Iran, for its part, might be reluctant to get too deeply involved out of fear of alienating “nationalist” Arabs & Turkmen and giving the US an “excuse” for remaining in the region to counter it. Moreover, any suspected Iranian moves in this direction might be all that the US needs to “justify” the replacement of most of its occupation forces with its French and SaudiLead From Behind” partners (to say nothing of their possible role in staving off an impending Turkish intervention), though the argument can be made that this might happen anyhow even on invented pretexts so it would be wise for Tehran to not let this factor influence its decision making.

In any case, the developing question is what comes next in the event that the “Rojava Civil War” is a success.

The Kurdish Smokescreen

As it stands, the PYD-YPG “federalist” Kurds are rebranding their “Syrian Democratic Forces” (SDF) front organization as the “Future Syria Party” (FSP) and supposedly disowning “federalism” for “decentralization” in a last-ditch effort to shore up support among the majority-Arab population living in the northeastern occupation zone. The FSP, just like the SDF, provides nothing more than the illusion of inclusion and is just a smokescreen to obscure the fact that the minority Kurds are trying to control the majority Arabs through the Bookchin-Ocalan “Neo-Marxist” “democratic confederalism” ideology and corresponding “federal”/”decentralized” political structure in de-facto carving out a “state within a state” through the “Bosnification” of the Arab Republic.

Even if the pro-American Kurds are eventually pushed out of the Arab cities and back into their “original” territories, it’ll be difficult – if not impossible – to put this “genie back into the bottle”. That doesn’t imply that a Kurdish “state” is an inevitability, but just that elements of their “federalization”/”decentralization” platforms will probably be incorporated into the country’s upcoming UNSC 2254-mandated “constitutional reforms” just like Russia seemed to suggest through the relevant clauses that it included in the 2017 “draft constitution” that it wrote for Syria.

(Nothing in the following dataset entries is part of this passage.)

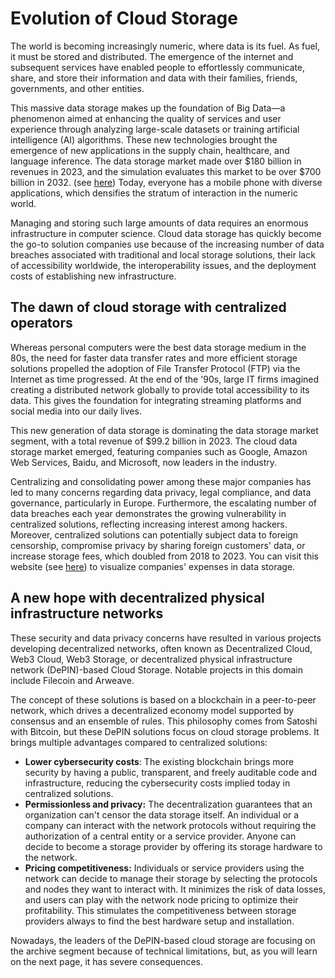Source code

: # Evolution of Cloud Storage

The world is becoming increasingly numeric, where data is its fuel.  As fuel, it must be stored and distributed. The emergence of the internet and subsequent services have enabled people to effortlessly communicate, share, and store their information and data with their families, friends, governments, and other entities.&#x20;

This massive data storage makes up the foundation of Big Data—a phenomenon aimed at enhancing the quality of services and user experience through analyzing large-scale datasets or training artificial intelligence (AI) algorithms. These new technologies brought the emergence of new applications in the supply chain, healthcare, and language inference. The data storage market made over $180 billion in revenues in 2023, and the simulation evaluates this market to be over $700 billion in 2032. (see [here](https://www.fortunebusinessinsights.com/data-storage-market-102991)) Today, everyone has a mobile phone with diverse applications, which densifies the stratum of interaction in the numeric world.&#x20;

Managing and storing such large amounts of data requires an enormous infrastructure in computer science. Cloud data storage has quickly become the go-to solution companies use because of the increasing number of data breaches associated with traditional and local storage solutions, their lack of accessibility worldwide, the interoperability issues, and the deployment costs of establishing new infrastructure.

## The dawn of cloud storage with centralized operators

Whereas personal computers were the best data storage medium in the 80s, the need for faster data transfer rates and more efficient storage solutions propelled the adoption of File Transfer Protocol (FTP) via the Internet as time progressed. At the end of the '90s, large IT firms imagined creating a distributed network globally to provide total accessibility to its data. This gives the foundation for integrating streaming platforms and social media into our daily lives.&#x20;

This new generation of data storage is dominating the data storage market segment, with a total revenue of $99.2 billion in 2023. The cloud data storage market emerged, featuring companies such as Google, Amazon Web Services, Baidu, and Microsoft, now leaders in the industry.

Centralizing and consolidating power among these major companies has led to many concerns regarding data privacy, legal compliance, and data governance, particularly in Europe. Furthermore, the escalating number of data breaches each year demonstrates the growing vulnerability in centralized solutions, reflecting increasing interest among hackers. Moreover, centralized solutions can potentially subject data to foreign censorship, compromise privacy by sharing foreign customers' data, or increase storage fees, which doubled from 2018 to 2023. You can visit this website (see [here](https://www.veritas.com/fr/fr/resources/dark-data#%7B%22sliderValue%22%3A0%2C%22companyName%22%3A%22%22%2C%22selectedCountry%22%3A%22USA%22%7D)) to visualize companies' expenses in data storage.

## A new hope with decentralized physical infrastructure networks

These security and data privacy concerns have resulted in various projects developing decentralized networks, often known as Decentralized Cloud, Web3 Cloud, Web3 Storage, or decentralized physical infrastructure network (DePIN)-based Cloud Storage. Notable projects in this domain include Filecoin and Arweave.&#x20;

The concept of these solutions is based on a blockchain in a peer-to-peer network, which drives a decentralized economy model supported by consensus and an ensemble of rules. This philosophy comes from Satoshi with Bitcoin, but these DePIN solutions focus on cloud storage problems. It brings multiple advantages compared to centralized solutions:

* **Lower cybersecurity costs**: The existing blockchain brings more security by having a public, transparent, and freely auditable code and infrastructure, reducing the cybersecurity costs implied today in centralized solutions.&#x20;
* **Permissionless and privacy:**  The decentralization guarantees that an organization can't censor the data storage itself. An individual or a company can interact with the network protocols without requiring the authorization of a central entity or a service provider. Anyone can decide to become a storage provider by offering its storage hardware to the network.
* **Pricing competitiveness:** Individuals or service providers using the network can decide to manage their storage by selecting the protocols and nodes they want to interact with. It minimizes the risk of data losses, and users can play with the network node pricing to optimize their profitability. This stimulates the competitiveness between storage providers always to find the best hardware setup and installation.

Nowadays, the leaders of the DePIN-based cloud storage are focusing on the archive segment because of technical limitations, but, as you will learn on the next page, it has severe consequences.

This scenario would provide Russia with an opportunity to “balance” Syria’s post-conflict political parts but at the risk of also leaving open the chance that the US might retain some influence in the Kurdish-dominated one that ultimately remains.

Concluding Thoughts

All in all, the five factors that should be monitored in order to get a clearer picture of what will happen next in this sub-theater of the War on Syria are:

* the extent of the US’ conventional military “withdrawal”/”retreat” from northeastern Syria;

* the degree to which the US retains “stay-behind”/”Syrian Gladio” forces in the region (likely Daesh 2.0 and secret PKK-linked groups);

* the level of pro-Turkish and pro-Damascus sympathies among the anti-US rebels and whether their revolt spreads northward from Raqqa to the Turkish border;

* whether Turkey launches a conventional military intervention and/or France & Saudi Arabia dispatch forces to assist or replace the American ones;

* and how the resolution of the incipient “Rojava Civil War” figures into a “political solution” to the overall conflict.

The situation is extremely fluid and there are lots of moving parts, most of which are operating behind the scenes, so it’s very difficult to know exactly what’s going on at any given moment, but by all indications, the latest developments in northeastern Syria point to a new phase of the war, albeit one that’s moving it closer to its inevitable end.